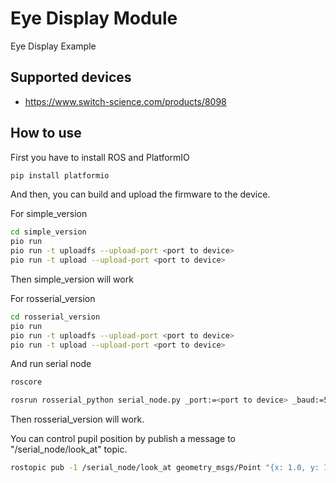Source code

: # Eye Display Module

Eye Display Example

## Supported devices

- https://www.switch-science.com/products/8098

## How to use

First you have to install ROS and PlatformIO

```bash
pip install platformio
```

And then, you can build and upload the firmware to the device.

For simple_version

```bash
cd simple_version
pio run
pio run -t uploadfs --upload-port <port to device>
pio run -t upload --upload-port <port to device>
```

Then simple_version will work

For rosserial_version

```bash
cd rosserial_version
pio run
pio run -t uploadfs --upload-port <port to device>
pio run -t upload --upload-port <port to device>
```

And run serial node

```bash
roscore
```

```bash
rosrun rosserial_python serial_node.py _port:=<port to device> _baud:=57600
```

Then rosserial_version will work.

You can control pupil position by publish a message to "/serial_node/look_at" topic.

```bash
rostopic pub -1 /serial_node/look_at geometry_msgs/Point "{x: 1.0, y: 1.0, z: 0.0}"
```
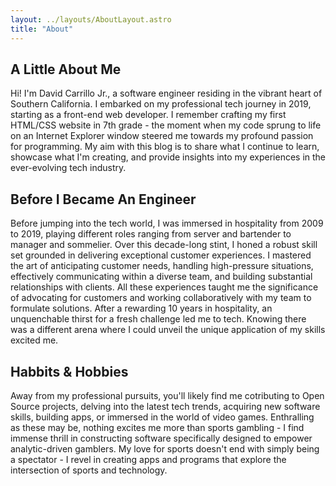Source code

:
 ```yaml
---
layout: ../layouts/AboutLayout.astro
title: "About"
---
```


## A Little About Me

Hi! I'm David Carrillo Jr., a software engineer residing in the vibrant heart of Southern California. I embarked on my professional tech journey in 2019, starting as a front-end web developer. I remember crafting my first HTML/CSS website in 7th grade - the moment when my code sprung to life on an Internet Explorer window steered me towards my profound passion for programming. My aim with this blog is to share what I continue to learn, showcase what I'm creating, and provide insights into my experiences in the ever-evolving tech industry.

## Before I Became An Engineer

Before jumping into the tech world, I was immersed in hospitality from 2009 to 2019, playing different roles ranging from server and bartender to manager and sommelier. Over this decade-long stint, I honed a robust skill set grounded in delivering exceptional customer experiences. I mastered the art of anticipating customer needs, handling high-pressure situations, effectively communicating within a diverse team, and building substantial relationships with clients. All these experiences taught me the significance of advocating for customers and working collaboratively with my team to formulate solutions. After a rewarding 10 years in hospitality, an unquenchable thirst for a fresh challenge led me to tech. Knowing there was a different arena where I could unveil the unique application of my skills excited me.

## Habbits & Hobbies

Away from my professional pursuits, you'll likely find me cotributing to Open Source projects, delving into the latest tech trends, acquiring new software skills, building apps, or immersed in the world of video games. Enthralling as these may be, nothing excites me more than sports gambling - I find immense thrill in constructing software specifically designed to empower analytic-driven gamblers. My love for sports doesn't end with simply being a spectator - I revel in creating apps and programs that explore the intersection of sports and technology.
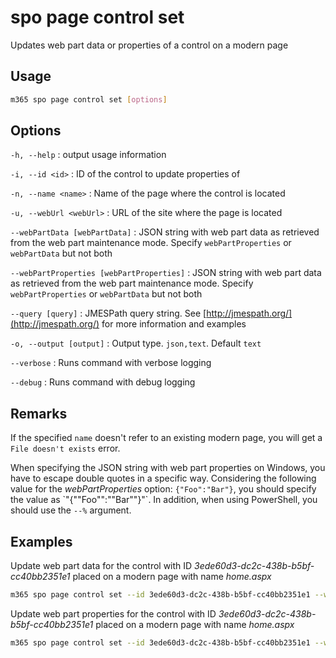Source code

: # spo page control set

Updates web part data or properties of a control on a modern page

## Usage

```sh
m365 spo page control set [options]
```

## Options

`-h, --help`
: output usage information

`-i, --id <id>`
: ID of the control to update properties of

`-n, --name <name>`
: Name of the page where the control is located

`-u, --webUrl <webUrl>`
: URL of the site where the page is located

`--webPartData [webPartData]`
: JSON string with web part data as retrieved from the web part maintenance mode. Specify `webPartProperties` or `webPartData` but not both

`--webPartProperties [webPartProperties]`
: JSON string with web part data as retrieved from the web part maintenance mode. Specify `webPartProperties` or `webPartData` but not both

`--query [query]`
: JMESPath query string. See [http://jmespath.org/](http://jmespath.org/) for more information and examples

`-o, --output [output]`
: Output type. `json,text`. Default `text`

`--verbose`
: Runs command with verbose logging

`--debug`
: Runs command with debug logging

## Remarks

If the specified `name` doesn't refer to an existing modern page, you will get a `File doesn't exists` error.

When specifying the JSON string with web part properties on Windows, you have to escape double quotes in a specific way. Considering the following value for the _webPartProperties_ option: `{"Foo":"Bar"}`, you should specify the value as \`"{""Foo"":""Bar""}"\`. In addition, when using PowerShell, you should use the `--%` argument.

## Examples

Update web part data for the control with ID _3ede60d3-dc2c-438b-b5bf-cc40bb2351e1_ placed on a modern page with name _home.aspx_

```sh
m365 spo page control set --id 3ede60d3-dc2c-438b-b5bf-cc40bb2351e1 --webUrl https://contoso.sharepoint.com/sites/team-a --name home.aspx --webPartData '{"title":"New WP Title","properties": {"description": "New description"}}'
```

Update web part properties for the control with ID _3ede60d3-dc2c-438b-b5bf-cc40bb2351e1_ placed on a modern page with name _home.aspx_

```sh
m365 spo page control set --id 3ede60d3-dc2c-438b-b5bf-cc40bb2351e1 --webUrl https://contoso.sharepoint.com/sites/team-a --name home.aspx --webPartProperties '{"description": "New description"}'
```
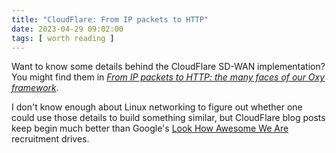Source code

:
 ```yaml
---
title: "CloudFlare: From IP packets to HTTP"
date: 2023-04-29 09:02:00
tags: [ worth reading ]
---
```

Want to know some details behind the CloudFlare SD-WAN implementation? You might find them in _[From IP packets to HTTP: the many faces of our Oxy framework](https://blog.cloudflare.com/from-ip-packets-to-http-the-many-faces-of-our-oxy-framework/)_.

I don't know enough about Linux networking to figure out whether one could use those details to build something similar, but CloudFlare blog posts keep begin much better than Google's [Look How Awesome We Are](/2020/11/worth-reading-ai-replication-self-promotion.html) recruitment drives.
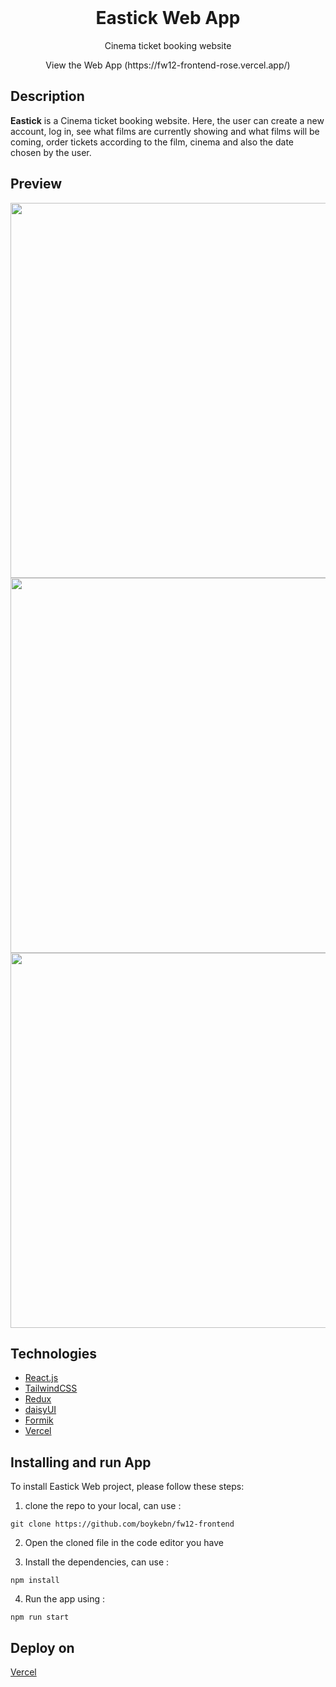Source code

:<div align="center">
  <br>
  <h1><strong>Eastick Web App</strong></h1>
  <p>Cinema ticket booking website</p>
  <p>View the Web App (https://fw12-frontend-rose.vercel.app/)</p>
</div>

## Description
**Eastick** is a Cinema ticket booking website. Here, the user can create a new account, log in, see what films are currently showing and what films will be coming, order tickets according to the film, cinema and also the date chosen by the user.

## Preview
<div>
   <img src="https://res.cloudinary.com/dqpdyp1gw/image/upload/v1676880816/for%20readme%20github/Screenshot_20230220_150647_svhfcs.png" width="600" />
   <img src="https://res.cloudinary.com/dqpdyp1gw/image/upload/v1676880819/for%20readme%20github/Screenshot_20230220_150708_pr0l4u.png" width="600" />
   <img src="https://res.cloudinary.com/dqpdyp1gw/image/upload/v1676880817/for%20readme%20github/Screenshot_20230220_150656_lqbkxx.png" width="600" />
 </div>
 
 ## Technologies
-   [React.js](https://reactjs.org/)
-   [TailwindCSS](https://tailwindcss.com/)
-   [Redux](https://redux-toolkit.js.org/)
-   [daisyUI](https://daisyui.com/)
-   [Formik](https://formik.org/)
-   [Vercel](https://vercel.com/)

## Installing and run App
To install Eastick Web project, please follow these steps:


1. clone the repo to your local, can use :
```
git clone https://github.com/boykebn/fw12-frontend
```
2. Open the cloned file in the code editor you have

3. Install the dependencies, can use :
```
npm install
```

4. Run the app using :
```
npm run start
```
## Deploy on
[Vercel](https://vercel.com/)
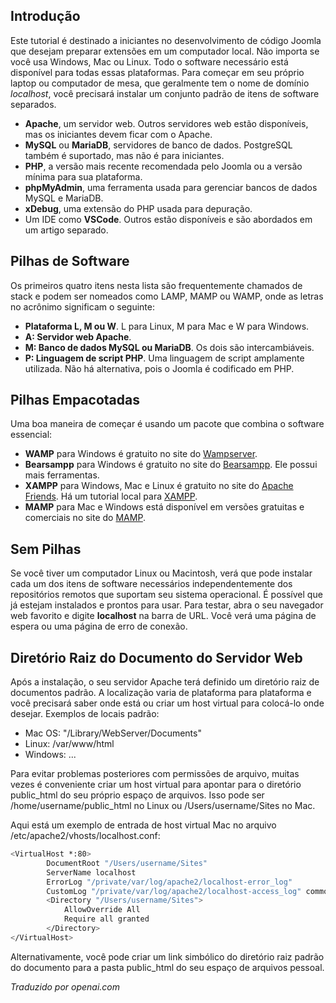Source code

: <!-- Filename: J4.x:Developer:_Required_Software / Display title: Software Necessário -->

## Introdução

Este tutorial é destinado a iniciantes no desenvolvimento de código Joomla que desejam preparar extensões em um computador local. Não importa se você usa Windows, Mac ou Linux. Todo o software necessário está disponível para todas essas plataformas. Para começar em seu próprio laptop ou computador de mesa, que geralmente tem o nome de domínio *localhost*, você precisará instalar um conjunto padrão de itens de software separados.

- **Apache**, um servidor web. Outros servidores web estão disponíveis, mas os iniciantes devem ficar com o Apache.
- **MySQL** ou **MariaDB**, servidores de banco de dados. PostgreSQL também é suportado, mas não é para iniciantes.
- **PHP**, a versão mais recente recomendada pelo Joomla ou a versão mínima para sua plataforma.
- **phpMyAdmin**, uma ferramenta usada para gerenciar bancos de dados MySQL e MariaDB.
- **xDebug**, uma extensão do PHP usada para depuração.
- Um IDE como **VSCode**. Outros estão disponíveis e são abordados em um artigo separado.

## Pilhas de Software

Os primeiros quatro itens nesta lista são frequentemente chamados de stack e podem ser nomeados como LAMP, MAMP ou WAMP, onde as letras no acrônimo significam o seguinte:

- **Plataforma L, M ou W**. L para Linux, M para Mac e W para Windows.
- **A: Servidor web Apache**.
- **M: Banco de dados MySQL ou MariaDB**. Os dois são intercambiáveis.
- **P: Linguagem de script PHP**. Uma linguagem de script amplamente utilizada. Não há alternativa, pois o Joomla é codificado em PHP.

## Pilhas Empacotadas

Uma boa maneira de começar é usando um pacote que combina o software essencial:

- **WAMP** para Windows é gratuito no site do [Wampserver](https://www.wampserver.com/en/).
- **Bearsampp** para Windows é gratuito no site do [Bearsampp](https://bearsampp.com/). Ele possui mais ferramentas.
- **XAMPP** para Windows, Mac e Linux é gratuito no site do [Apache Friends](https://www.apachefriends.org/). Há um tutorial local para [XAMPP](jdocmanual?article=user/hosting/local-hosting-with-xampp).
- **MAMP** para Mac e Windows está disponível em versões gratuitas e comerciais no site do [MAMP](https://www.mamp.info/en/mac/).

## Sem Pilhas

Se você tiver um computador Linux ou Macintosh, verá que pode instalar cada um dos itens de software necessários independentemente dos repositórios remotos que suportam seu sistema operacional. É possível que já estejam instalados e prontos para usar. Para testar, abra o seu navegador web favorito e digite **localhost** na barra de URL. Você verá uma página de espera ou uma página de erro de conexão.

## Diretório Raiz do Documento do Servidor Web

Após a instalação, o seu servidor Apache terá definido um diretório raiz de documentos padrão. A localização varia de plataforma para plataforma e você precisará saber onde está ou criar um host virtual para colocá-lo onde desejar. Exemplos de locais padrão:

- Mac OS: "/Library/WebServer/Documents"
- Linux: /var/www/html
- Windows: ...

Para evitar problemas posteriores com permissões de arquivo, muitas vezes é conveniente criar um host virtual para apontar para o diretório public_html do seu próprio espaço de arquivos. Isso pode ser /home/username/public_html no Linux ou /Users/username/Sites no Mac.

Aqui está um exemplo de entrada de host virtual Mac no arquivo /etc/apache2/vhosts/localhost.conf:

```bash
<VirtualHost *:80>
        DocumentRoot "/Users/username/Sites"
        ServerName localhost
        ErrorLog "/private/var/log/apache2/localhost-error_log"
        CustomLog "/private/var/log/apache2/localhost-access_log" common
        <Directory "/Users/username/Sites">
            AllowOverride All
            Require all granted
        </Directory>
</VirtualHost>
```

Alternativamente, você pode criar um link simbólico do diretório raiz padrão do documento para a pasta public_html do seu espaço de arquivos pessoal.

*Traduzido por openai.com*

ASSIGNMENT ▸
Go through the data above and copy each line that holds the word "onde".

RESPONSE AREA ▸
Os primeiros quatro itens nesta lista são frequentemente chamados de stack e podem ser nomeados como LAMP, MAMP ou WAMP, onde as letras no acrônimo significam o seguinte:
Após a instalação, o seu servidor Apache terá definido um diretório raiz de documentos padrão. A localização varia de plataforma para plataforma e você precisará saber onde está ou criar um host virtual para colocá-lo onde desejar. Exemplos de locais padrão:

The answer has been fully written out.